Perhaps our link-shotgunning anonymous monk will pepper you with REST links. If not, I’ll update with a few in a bit.

Update, few hours later…

Since SOAP is a protocol and REST is a set of architectural ideas/guides they’re not exactly swappable… still.

OpEd

I don’t have the space to explain all the problems [with SOAP] right now … but they boil down to massive interoperability problems. Good lord, you can’t even pass a number between languages reliably, much less arrays, or dates, or structures that can be null, or… It just doesn’t work. It’s not such a problem if you’re writing both the client and the server. But if you’re publishing a server for others to use? Forget it.

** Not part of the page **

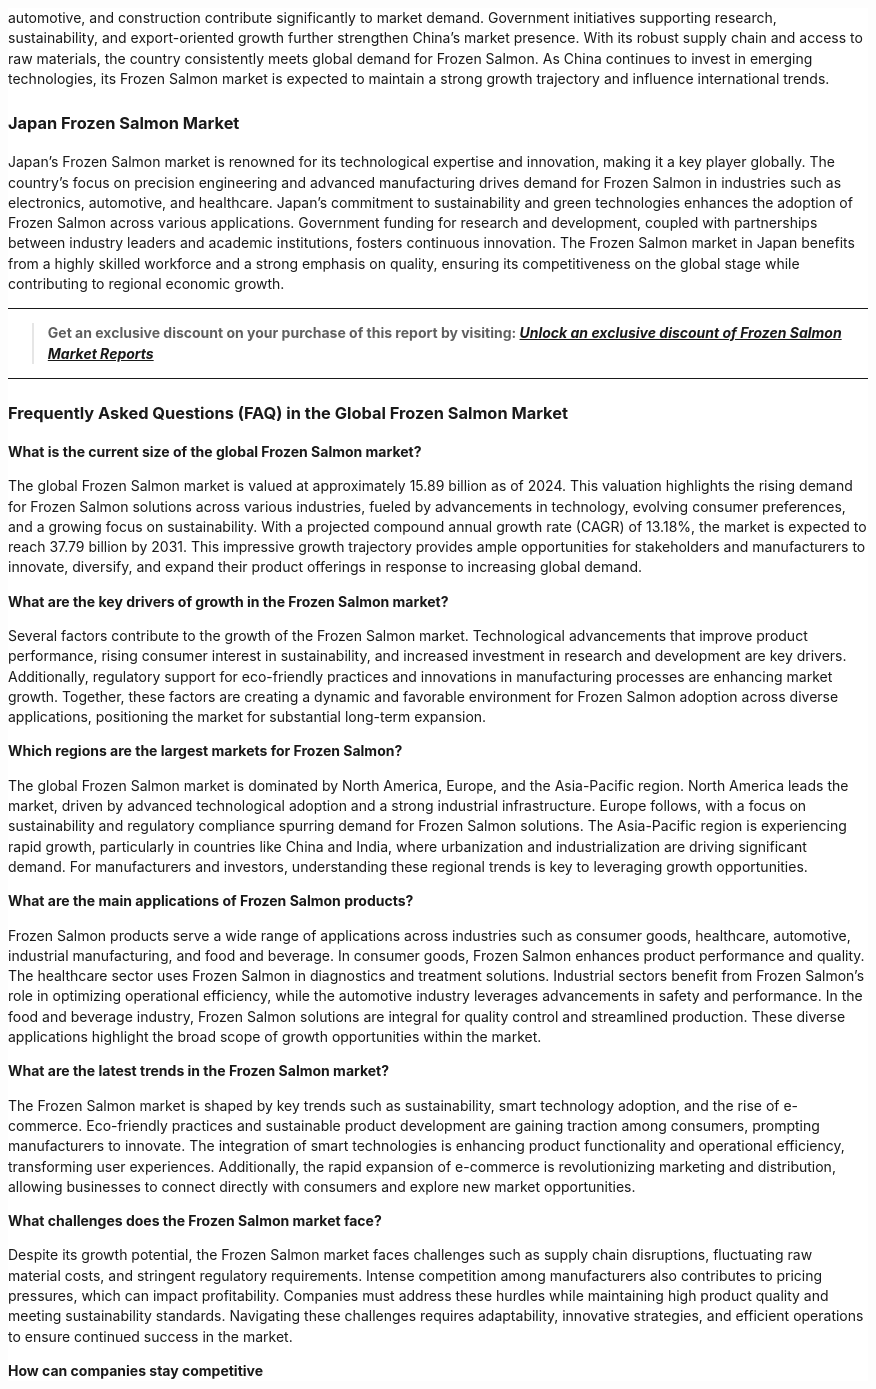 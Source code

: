 automotive, and construction contribute significantly to market demand. Government initiatives supporting research, sustainability, and export-oriented growth further strengthen China&rsquo;s market presence. With its robust supply chain and access to raw materials, the country consistently meets global demand for Frozen Salmon. As China continues to invest in emerging technologies, its Frozen Salmon market is expected to maintain a strong growth trajectory and influence international trends.</p><h3>Japan Frozen Salmon Market</h3><p>Japan&rsquo;s Frozen Salmon market is renowned for its technological expertise and innovation, making it a key player globally. The country&rsquo;s focus on precision engineering and advanced manufacturing drives demand for Frozen Salmon in industries such as electronics, automotive, and healthcare. Japan&rsquo;s commitment to sustainability and green technologies enhances the adoption of Frozen Salmon across various applications. Government funding for research and development, coupled with partnerships between industry leaders and academic institutions, fosters continuous innovation. The Frozen Salmon market in Japan benefits from a highly skilled workforce and a strong emphasis on quality, ensuring its competitiveness on the global stage while contributing to regional economic growth.</p><hr /><blockquote><p><strong>Get an exclusive discount on your purchase of this report by visiting: <em><a href="://marketresearchpulse.com/ask-for-discount/40223?utm_source=Github&amp;utm_medium=021">Unlock an exclusive discount of Frozen Salmon Market Reports</a></em>&nbsp;</strong></p></blockquote><hr /><h3>Frequently Asked Questions (FAQ) in the Global Frozen Salmon Market</h3><p><strong>What is the current size of the global Frozen Salmon market?</strong></p><p>The global Frozen Salmon market is valued at approximately 15.89 billion as of 2024. This valuation highlights the rising demand for Frozen Salmon solutions across various industries, fueled by advancements in technology, evolving consumer preferences, and a growing focus on sustainability. With a projected compound annual growth rate (CAGR) of 13.18%, the market is expected to reach 37.79 billion by 2031. This impressive growth trajectory provides ample opportunities for stakeholders and manufacturers to innovate, diversify, and expand their product offerings in response to increasing global demand.</p><p><strong>What are the key drivers of growth in the Frozen Salmon market?</strong></p><p>Several factors contribute to the growth of the Frozen Salmon market. Technological advancements that improve product performance, rising consumer interest in sustainability, and increased investment in research and development are key drivers. Additionally, regulatory support for eco-friendly practices and innovations in manufacturing processes are enhancing market growth. Together, these factors are creating a dynamic and favorable environment for Frozen Salmon adoption across diverse applications, positioning the market for substantial long-term expansion.</p><p><strong>Which regions are the largest markets for Frozen Salmon?</strong></p><p>The global Frozen Salmon market is dominated by North America, Europe, and the Asia-Pacific region. North America leads the market, driven by advanced technological adoption and a strong industrial infrastructure. Europe follows, with a focus on sustainability and regulatory compliance spurring demand for Frozen Salmon solutions. The Asia-Pacific region is experiencing rapid growth, particularly in countries like China and India, where urbanization and industrialization are driving significant demand. For manufacturers and investors, understanding these regional trends is key to leveraging growth opportunities.</p><p><strong>What are the main applications of Frozen Salmon products?</strong></p><p>Frozen Salmon products serve a wide range of applications across industries such as consumer goods, healthcare, automotive, industrial manufacturing, and food and beverage. In consumer goods, Frozen Salmon enhances product performance and quality. The healthcare sector uses Frozen Salmon in diagnostics and treatment solutions. Industrial sectors benefit from Frozen Salmon&rsquo;s role in optimizing operational efficiency, while the automotive industry leverages advancements in safety and performance. In the food and beverage industry, Frozen Salmon solutions are integral for quality control and streamlined production. These diverse applications highlight the broad scope of growth opportunities within the market.</p><p><strong>What are the latest trends in the Frozen Salmon market?</strong></p><p>The Frozen Salmon market is shaped by key trends such as sustainability, smart technology adoption, and the rise of e-commerce. Eco-friendly practices and sustainable product development are gaining traction among consumers, prompting manufacturers to innovate. The integration of smart technologies is enhancing product functionality and operational efficiency, transforming user experiences. Additionally, the rapid expansion of e-commerce is revolutionizing marketing and distribution, allowing businesses to connect directly with consumers and explore new market opportunities.</p><p><strong>What challenges does the Frozen Salmon market face?</strong></p><p>Despite its growth potential, the Frozen Salmon market faces challenges such as supply chain disruptions, fluctuating raw material costs, and stringent regulatory requirements. Intense competition among manufacturers also contributes to pricing pressures, which can impact profitability. Companies must address these hurdles while maintaining high product quality and meeting sustainability standards. Navigating these challenges requires adaptability, innovative strategies, and efficient operations to ensure continued success in the market.</p><p><strong>How can companies stay competitive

The deeper problem with SOAP is strong typing … [it] is a bad choice for loosely coupled distributed systems. The moment you need to change anything, the type signature changes and all the clients that were built to your earlier protocol spec break. And I don’t just mean major semantic changes break things, but cosmetic things like accepting a 64 bit int where you used to only accept 32 bit ints, or making a parameter optional. SOAP, in practice, is incredibly brittle. If you’re building a web service for the world to use, you need to make it flexible and loose and a bit sloppy. Strong typing is the wrong choice. Why SOAP sucks

Also: SOAP vs REST, tl;dr —> the answer is almost always REST.

Reading

Some relevant kits

No reviews, no endorsements

Routing grab bag

I wanted to code up a micro-example but ran out of time today. The router stuff is fun and micro-apps with Plack is too so I might revisit this one of these days with a new post.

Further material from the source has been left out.